Look for the word "newtheorem" in the entries and copy every line where it shows up.

---------- DATA TO EXAMINE ----------

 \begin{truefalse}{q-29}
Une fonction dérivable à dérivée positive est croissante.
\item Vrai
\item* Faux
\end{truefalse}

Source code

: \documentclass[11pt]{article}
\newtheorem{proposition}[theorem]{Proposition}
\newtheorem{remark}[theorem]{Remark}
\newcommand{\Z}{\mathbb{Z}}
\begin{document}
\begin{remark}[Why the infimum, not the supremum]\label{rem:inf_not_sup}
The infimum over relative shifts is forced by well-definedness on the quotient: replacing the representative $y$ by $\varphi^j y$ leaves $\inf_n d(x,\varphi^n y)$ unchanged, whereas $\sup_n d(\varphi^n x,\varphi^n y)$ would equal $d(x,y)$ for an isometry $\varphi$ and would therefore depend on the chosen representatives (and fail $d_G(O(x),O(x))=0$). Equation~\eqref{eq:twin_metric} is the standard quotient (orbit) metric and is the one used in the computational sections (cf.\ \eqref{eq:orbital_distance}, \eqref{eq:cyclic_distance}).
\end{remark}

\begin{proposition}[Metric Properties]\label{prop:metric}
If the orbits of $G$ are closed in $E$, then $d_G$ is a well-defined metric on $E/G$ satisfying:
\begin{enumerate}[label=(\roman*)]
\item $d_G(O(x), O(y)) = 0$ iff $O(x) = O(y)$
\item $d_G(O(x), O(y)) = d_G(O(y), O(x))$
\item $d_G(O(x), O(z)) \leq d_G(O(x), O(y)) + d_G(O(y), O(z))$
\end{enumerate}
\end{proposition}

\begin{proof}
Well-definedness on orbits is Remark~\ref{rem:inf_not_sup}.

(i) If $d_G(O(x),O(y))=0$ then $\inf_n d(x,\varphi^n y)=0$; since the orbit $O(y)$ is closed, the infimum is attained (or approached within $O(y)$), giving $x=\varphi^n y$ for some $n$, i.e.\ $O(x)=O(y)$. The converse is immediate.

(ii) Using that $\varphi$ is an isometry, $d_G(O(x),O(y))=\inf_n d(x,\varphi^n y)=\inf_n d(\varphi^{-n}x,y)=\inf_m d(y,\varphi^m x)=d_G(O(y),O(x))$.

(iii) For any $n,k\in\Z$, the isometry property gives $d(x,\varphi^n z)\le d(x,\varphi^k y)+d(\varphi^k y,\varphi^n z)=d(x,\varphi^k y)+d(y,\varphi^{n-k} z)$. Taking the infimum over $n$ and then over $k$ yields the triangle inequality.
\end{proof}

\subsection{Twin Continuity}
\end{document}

----------

SOLUTION BELOW
\newtheorem{proposition}[theorem]{Proposition}
\newtheorem{remark}[theorem]{Remark}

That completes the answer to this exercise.